Pero a esta altura parece que al cóctel discursivo K le falló algún ingrediente, y ahora el PROperonismo bonaerense, a pesar de sus explosivas internas, ya muestra encuestas que vaticinan un final cabeza a cabeza en el escrutinio de la provincia de Buenos Aires. La virulencia con que la prensa progresista K salió a desprestigiar la última medición de la consultora Poliarquía pone en evidencia que la bala mediática le entró al triunfalismo oficialista. Y los peronistas "prescindentes" (ni K ni PRO) se frotan las manos: en lugar de alentar a De Narváez, señalan con ironía cuánto le está costando al actual jefe del PJ y dueño en comodato del aparato estatal ganarle el conurbano a un empresario colombiano, citado por la Justicia, y con un fraseo personal muy poco justicialista. ¿Será que Néstor ya no califica como capo di tutti capi del peronismo del Bicentenario? Pero no todo es peronismo en el amargo escenario político nacional. O mejor dicho, el peronismo de hoy es menos una realidad compacta y dominante que el fantasma de una clase dirigente multicolor que no sabe cómo recrear un sueño colectivo de nación. El espectro de Perón es ahora una excusa posgorila para no asumir el desafío de la latinoamericanización drástica de la Argentina: muy pobres por un lado, muy ricos por otro, y en el medio una clase media enojada y en fuga permanente.
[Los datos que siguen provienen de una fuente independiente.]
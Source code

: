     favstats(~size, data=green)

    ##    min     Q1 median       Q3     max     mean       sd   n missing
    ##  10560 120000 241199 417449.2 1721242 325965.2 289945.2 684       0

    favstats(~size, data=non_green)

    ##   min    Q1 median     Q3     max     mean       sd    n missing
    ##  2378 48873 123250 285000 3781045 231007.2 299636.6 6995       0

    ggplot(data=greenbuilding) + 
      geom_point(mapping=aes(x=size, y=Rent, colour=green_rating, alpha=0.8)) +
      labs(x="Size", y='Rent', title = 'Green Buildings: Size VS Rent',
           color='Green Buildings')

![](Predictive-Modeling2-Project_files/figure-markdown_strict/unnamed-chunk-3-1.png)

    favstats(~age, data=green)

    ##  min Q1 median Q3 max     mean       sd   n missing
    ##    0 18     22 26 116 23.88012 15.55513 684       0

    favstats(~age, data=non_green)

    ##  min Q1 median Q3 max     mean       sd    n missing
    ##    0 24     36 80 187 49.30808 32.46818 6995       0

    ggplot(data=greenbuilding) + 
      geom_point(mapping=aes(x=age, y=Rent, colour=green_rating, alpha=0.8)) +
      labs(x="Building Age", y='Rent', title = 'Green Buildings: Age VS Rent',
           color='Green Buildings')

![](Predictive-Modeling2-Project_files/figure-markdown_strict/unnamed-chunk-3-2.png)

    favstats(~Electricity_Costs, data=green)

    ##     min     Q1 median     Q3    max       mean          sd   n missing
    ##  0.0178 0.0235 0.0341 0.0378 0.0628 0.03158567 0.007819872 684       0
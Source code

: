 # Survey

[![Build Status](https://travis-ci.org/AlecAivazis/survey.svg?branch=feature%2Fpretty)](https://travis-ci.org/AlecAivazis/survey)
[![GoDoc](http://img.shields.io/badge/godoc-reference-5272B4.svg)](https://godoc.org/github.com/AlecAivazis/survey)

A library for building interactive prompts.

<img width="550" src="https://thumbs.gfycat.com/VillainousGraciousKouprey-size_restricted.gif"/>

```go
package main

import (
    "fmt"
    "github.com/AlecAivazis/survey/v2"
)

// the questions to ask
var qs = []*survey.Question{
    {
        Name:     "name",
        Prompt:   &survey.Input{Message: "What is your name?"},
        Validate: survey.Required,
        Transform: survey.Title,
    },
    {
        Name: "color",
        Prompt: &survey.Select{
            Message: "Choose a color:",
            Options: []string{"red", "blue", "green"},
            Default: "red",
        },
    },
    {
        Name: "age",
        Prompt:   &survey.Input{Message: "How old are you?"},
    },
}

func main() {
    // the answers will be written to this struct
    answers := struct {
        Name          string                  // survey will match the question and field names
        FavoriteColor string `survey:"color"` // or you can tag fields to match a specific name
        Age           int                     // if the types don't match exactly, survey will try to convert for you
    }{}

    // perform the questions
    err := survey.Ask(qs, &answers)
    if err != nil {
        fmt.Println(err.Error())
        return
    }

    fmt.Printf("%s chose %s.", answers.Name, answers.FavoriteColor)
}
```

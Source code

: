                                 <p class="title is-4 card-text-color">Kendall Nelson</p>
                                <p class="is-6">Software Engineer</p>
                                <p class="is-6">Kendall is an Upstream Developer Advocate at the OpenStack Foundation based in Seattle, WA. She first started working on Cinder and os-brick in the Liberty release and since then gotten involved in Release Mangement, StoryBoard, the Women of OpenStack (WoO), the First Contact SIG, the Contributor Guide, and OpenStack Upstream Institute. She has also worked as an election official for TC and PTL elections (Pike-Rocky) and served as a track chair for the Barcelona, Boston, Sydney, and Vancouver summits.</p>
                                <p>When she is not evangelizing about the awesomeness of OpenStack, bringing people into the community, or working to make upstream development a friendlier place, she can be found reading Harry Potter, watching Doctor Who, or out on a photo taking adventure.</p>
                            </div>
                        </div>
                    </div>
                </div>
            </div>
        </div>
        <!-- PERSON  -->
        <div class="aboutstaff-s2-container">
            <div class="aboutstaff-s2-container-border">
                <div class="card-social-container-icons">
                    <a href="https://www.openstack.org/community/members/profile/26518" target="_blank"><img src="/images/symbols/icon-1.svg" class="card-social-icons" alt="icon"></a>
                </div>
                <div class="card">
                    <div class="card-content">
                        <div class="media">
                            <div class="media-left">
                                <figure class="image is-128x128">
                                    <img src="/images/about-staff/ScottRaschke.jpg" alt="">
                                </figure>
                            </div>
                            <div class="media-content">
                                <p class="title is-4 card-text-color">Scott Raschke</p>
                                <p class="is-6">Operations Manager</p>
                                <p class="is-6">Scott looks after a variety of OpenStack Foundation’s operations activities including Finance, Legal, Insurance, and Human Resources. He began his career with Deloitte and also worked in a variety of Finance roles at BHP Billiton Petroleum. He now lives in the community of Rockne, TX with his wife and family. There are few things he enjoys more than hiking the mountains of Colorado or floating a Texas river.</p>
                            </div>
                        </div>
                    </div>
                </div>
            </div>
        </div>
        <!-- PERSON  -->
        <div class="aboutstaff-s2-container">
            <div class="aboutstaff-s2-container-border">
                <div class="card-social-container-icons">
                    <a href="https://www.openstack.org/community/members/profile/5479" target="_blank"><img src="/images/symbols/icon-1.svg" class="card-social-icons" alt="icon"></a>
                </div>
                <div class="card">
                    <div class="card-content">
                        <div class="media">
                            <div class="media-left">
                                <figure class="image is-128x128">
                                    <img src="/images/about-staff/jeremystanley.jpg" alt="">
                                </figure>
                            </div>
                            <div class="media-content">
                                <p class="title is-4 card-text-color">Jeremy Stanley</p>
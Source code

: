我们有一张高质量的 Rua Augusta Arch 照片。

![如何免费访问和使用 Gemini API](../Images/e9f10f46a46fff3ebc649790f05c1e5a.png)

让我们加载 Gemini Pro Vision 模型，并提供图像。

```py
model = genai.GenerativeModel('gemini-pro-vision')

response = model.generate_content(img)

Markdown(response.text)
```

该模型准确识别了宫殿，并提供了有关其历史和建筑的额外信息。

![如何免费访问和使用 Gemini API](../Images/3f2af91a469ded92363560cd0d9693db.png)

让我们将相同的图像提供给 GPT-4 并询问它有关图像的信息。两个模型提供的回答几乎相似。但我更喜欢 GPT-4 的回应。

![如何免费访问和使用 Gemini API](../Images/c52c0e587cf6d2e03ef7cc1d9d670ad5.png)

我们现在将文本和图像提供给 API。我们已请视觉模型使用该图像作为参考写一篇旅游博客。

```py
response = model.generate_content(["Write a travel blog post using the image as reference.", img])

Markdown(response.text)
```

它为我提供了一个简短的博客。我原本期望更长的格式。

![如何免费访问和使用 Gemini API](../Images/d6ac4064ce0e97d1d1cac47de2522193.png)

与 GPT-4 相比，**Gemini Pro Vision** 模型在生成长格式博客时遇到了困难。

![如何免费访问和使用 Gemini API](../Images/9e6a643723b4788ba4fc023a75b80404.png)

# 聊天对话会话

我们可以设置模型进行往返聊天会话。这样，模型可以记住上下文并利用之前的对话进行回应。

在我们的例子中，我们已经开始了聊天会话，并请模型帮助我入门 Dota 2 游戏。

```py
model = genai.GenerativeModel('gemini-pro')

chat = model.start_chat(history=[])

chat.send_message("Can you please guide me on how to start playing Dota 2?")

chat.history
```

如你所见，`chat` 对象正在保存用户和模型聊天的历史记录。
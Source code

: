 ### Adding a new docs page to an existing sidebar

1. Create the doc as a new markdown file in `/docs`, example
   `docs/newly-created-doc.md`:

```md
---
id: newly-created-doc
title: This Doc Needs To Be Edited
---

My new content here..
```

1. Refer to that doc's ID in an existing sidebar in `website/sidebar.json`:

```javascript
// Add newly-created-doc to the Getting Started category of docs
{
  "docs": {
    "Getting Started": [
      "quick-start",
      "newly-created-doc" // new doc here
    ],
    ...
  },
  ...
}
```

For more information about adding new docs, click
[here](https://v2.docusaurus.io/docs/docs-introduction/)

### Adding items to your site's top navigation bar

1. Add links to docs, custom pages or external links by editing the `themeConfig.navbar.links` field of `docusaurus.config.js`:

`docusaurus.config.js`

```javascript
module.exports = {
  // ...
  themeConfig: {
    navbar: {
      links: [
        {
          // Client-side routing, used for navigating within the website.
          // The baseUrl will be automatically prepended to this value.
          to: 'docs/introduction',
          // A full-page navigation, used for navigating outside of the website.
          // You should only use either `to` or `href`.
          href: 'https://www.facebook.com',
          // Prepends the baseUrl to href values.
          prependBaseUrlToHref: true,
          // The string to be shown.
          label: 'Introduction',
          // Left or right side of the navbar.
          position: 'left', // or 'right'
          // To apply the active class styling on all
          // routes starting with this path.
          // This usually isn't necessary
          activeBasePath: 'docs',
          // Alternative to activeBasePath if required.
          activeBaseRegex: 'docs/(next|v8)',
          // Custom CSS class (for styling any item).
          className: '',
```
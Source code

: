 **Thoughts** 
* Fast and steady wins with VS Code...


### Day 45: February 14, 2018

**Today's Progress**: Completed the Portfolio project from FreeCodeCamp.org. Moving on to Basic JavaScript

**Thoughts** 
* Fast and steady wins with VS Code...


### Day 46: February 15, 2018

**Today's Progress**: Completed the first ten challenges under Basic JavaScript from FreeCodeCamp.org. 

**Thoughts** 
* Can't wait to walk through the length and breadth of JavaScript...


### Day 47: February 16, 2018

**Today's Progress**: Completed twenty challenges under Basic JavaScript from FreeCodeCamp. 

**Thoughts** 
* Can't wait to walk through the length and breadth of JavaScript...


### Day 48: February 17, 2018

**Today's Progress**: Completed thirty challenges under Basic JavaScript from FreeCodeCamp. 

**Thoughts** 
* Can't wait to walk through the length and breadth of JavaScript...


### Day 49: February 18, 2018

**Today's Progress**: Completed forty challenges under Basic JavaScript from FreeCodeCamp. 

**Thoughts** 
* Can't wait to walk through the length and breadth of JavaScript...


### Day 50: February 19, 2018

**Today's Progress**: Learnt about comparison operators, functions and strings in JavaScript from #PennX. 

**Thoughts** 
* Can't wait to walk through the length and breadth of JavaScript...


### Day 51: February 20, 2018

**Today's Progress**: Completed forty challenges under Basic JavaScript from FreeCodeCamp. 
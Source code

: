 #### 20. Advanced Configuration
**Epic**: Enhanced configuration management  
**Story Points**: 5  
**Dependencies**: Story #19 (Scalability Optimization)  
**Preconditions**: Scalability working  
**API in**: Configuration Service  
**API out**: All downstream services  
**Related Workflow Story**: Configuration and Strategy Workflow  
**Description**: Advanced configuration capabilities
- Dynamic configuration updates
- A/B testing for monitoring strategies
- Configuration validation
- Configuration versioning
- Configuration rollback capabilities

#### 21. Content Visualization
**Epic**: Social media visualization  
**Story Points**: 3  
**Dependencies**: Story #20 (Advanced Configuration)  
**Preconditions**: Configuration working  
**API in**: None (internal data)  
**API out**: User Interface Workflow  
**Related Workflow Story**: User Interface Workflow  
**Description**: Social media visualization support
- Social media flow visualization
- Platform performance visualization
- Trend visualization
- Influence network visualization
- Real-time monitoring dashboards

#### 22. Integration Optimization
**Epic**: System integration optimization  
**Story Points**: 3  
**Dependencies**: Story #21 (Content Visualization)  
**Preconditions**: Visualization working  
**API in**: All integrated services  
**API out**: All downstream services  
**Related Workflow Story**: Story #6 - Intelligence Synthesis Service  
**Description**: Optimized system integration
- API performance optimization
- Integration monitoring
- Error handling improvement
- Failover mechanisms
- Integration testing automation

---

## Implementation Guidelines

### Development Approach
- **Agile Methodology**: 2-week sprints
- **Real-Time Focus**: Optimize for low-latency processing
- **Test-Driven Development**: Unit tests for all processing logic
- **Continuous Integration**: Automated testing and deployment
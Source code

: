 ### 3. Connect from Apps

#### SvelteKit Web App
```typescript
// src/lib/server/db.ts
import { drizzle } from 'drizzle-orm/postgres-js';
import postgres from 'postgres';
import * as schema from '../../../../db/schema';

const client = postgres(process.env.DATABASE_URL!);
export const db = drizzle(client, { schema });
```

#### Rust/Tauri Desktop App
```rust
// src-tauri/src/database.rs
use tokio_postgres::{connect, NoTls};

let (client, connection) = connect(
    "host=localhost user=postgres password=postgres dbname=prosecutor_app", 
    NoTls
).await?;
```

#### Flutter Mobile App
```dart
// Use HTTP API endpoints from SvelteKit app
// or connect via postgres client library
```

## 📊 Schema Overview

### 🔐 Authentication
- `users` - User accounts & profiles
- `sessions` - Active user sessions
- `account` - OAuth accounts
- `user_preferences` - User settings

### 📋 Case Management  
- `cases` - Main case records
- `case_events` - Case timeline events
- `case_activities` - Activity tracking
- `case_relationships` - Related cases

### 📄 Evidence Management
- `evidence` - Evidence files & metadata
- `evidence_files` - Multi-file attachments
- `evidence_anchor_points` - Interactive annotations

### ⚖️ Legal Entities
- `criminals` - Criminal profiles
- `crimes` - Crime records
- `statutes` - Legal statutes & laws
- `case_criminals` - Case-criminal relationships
Lo único que se le ocurrió al panradicalismo para hacerse un lugar en las legislativas fue denunciar que el PJ estaba celebrando sus internas a cielo abierto, en las urnas de todos los argentinos, pero la denuncia se convirtió en una profecía autorrealizada. En lugar de polarizar la elección entre peronismo y antiperonismo, el Acuerdo Cívico le cedió el protagonismo a la pulseada sucia entre justicialistas. Y mientras tanto se distrajo de su propia implosión, la que está estallando entre las distintas capas geológicas de la UCR reciclada. Julio Cobos, como siempre, vuelve a quedar estigmatizado como el "traidor" (ahora, del espacio opositor panradical), porque no se entiende que, por alguna razón cósmica que marca el destino del mendocino, el vicepresidente en rebeldía siempre funcione como una especie de catalizador de las inconsistencias del sistema de partidos en la Argentina. Como él mismo definió mejor que nadie: su rol no es bueno ni malo. Es no positivo.